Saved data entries

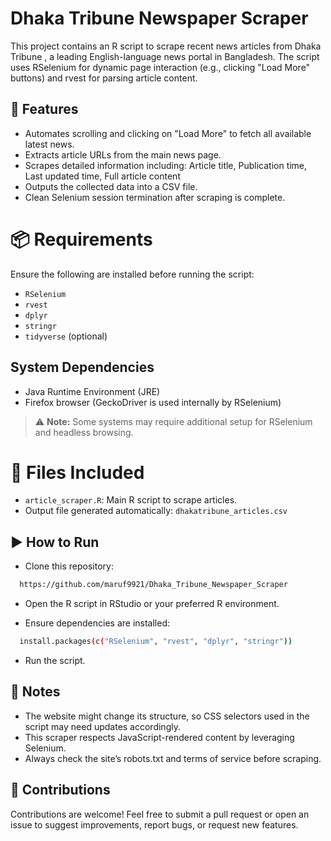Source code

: 
# Dhaka Tribune Newspaper Scraper

This project contains an R script to scrape recent news articles from Dhaka Tribune , a leading English-language news portal in Bangladesh. The script uses RSelenium for dynamic page interaction (e.g., clicking "Load More" buttons) and rvest for parsing article content.
## 🚀 Features

- Automates scrolling and clicking on "Load More" to fetch all available latest news.
- Extracts article URLs from the main news page.
- Scrapes detailed information including: Article title, Publication time, Last updated time, Full article content
- Outputs the collected data into a CSV file.
- Clean Selenium session termination after scraping is complete.



# 📦 Requirements

Ensure the following are installed before running the script:

- `RSelenium`
- `rvest`
- `dplyr`
- `stringr`
- `tidyverse` (optional)

## System Dependencies

- Java Runtime Environment (JRE)
- Firefox browser (GeckoDriver is used internally by RSelenium)

> ⚠️ **Note:** Some systems may require additional setup for RSelenium and headless browsing.

# 📁 Files Included

- `article_scraper.R`: Main R script to scrape articles.
- Output file generated automatically: `dhakatribune_articles.csv`


## ▶️ How to Run 
- Clone this repository:

```bash
  https://github.com/maruf9921/Dhaka_Tribune_Newspaper_Scraper
```
- Open the R script in RStudio or your preferred R environment.

- Ensure dependencies are installed:
```bash
  install.packages(c("RSelenium", "rvest", "dplyr", "stringr"))
```

- Run the script.

## 📝 Notes
- The website might change its structure, so CSS selectors used in the script may need updates accordingly.
- This scraper respects JavaScript-rendered content by leveraging Selenium.
- Always check the site’s robots.txt and terms of service before scraping.

## 🤝 Contributions
Contributions are welcome!
Feel free to submit a pull request or open an issue to suggest improvements, report bugs, or request new features.

    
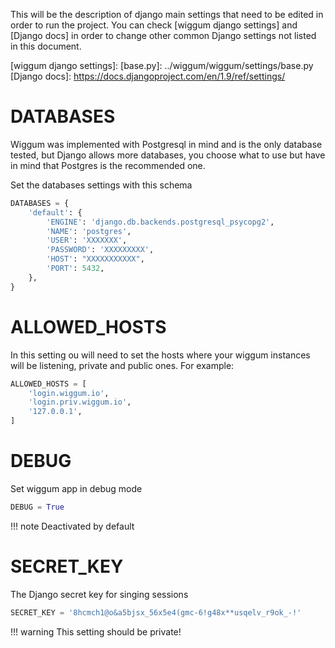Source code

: This will be the description of django main settings that need to be edited
in order to run the project. You can check [wiggum django settings] and [Django docs] in order to change
other common Django settings not listed in this document.

[wiggum django settings]: [base.py]: ../wiggum/wiggum/settings/base.py
[Django docs]: https://docs.djangoproject.com/en/1.9/ref/settings/

# DATABASES
Wiggum was implemented with Postgresql in mind and is the only database tested, but
Django allows more databases, you choose what to use but have in mind that Postgres
is the recommended one.

Set the databases settings with this schema

```python
DATABASES = {
    'default': {
        'ENGINE': 'django.db.backends.postgresql_psycopg2',
        'NAME': 'postgres',
        'USER': 'XXXXXXX',
        'PASSWORD': 'XXXXXXXXX',
        'HOST': "XXXXXXXXXXX",
        'PORT': 5432,
    },
}
```

# ALLOWED_HOSTS
In this setting ou will need to set the hosts where your wiggum instances will be
listening, private and public ones. For example:

```python
ALLOWED_HOSTS = [
    'login.wiggum.io',
    'login.priv.wiggum.io',
    '127.0.0.1',
]
```

# DEBUG
Set wiggum app in debug mode

```python
DEBUG = True
```

!!! note
    Deactivated by default

# SECRET_KEY
The Django secret key for singing sessions

```python
SECRET_KEY = '8hcmch1@o&a5bjsx_56x5e4(gmc-6!g48x**usqelv_r9ok_-!'
```

!!! warning
    This setting should be private!
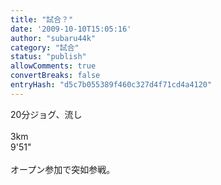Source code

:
 ```yaml
---
title: "試合？"
date: '2009-10-10T15:05:16'
author: "subaru44k"
category: "試合"
status: "publish"
allowComments: true
convertBreaks: false
entryHash: "d5c7b055389f460c327d4f71cd4a4120"
---
```

20分ジョグ、流し<br>
<br>
3km<br>
9'51"<br>
<br>
オープン参加で突如参戦。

- _What you have to do_
Using the records, report how many lines contain the word "change", adding no other text.

- _Completed task_
2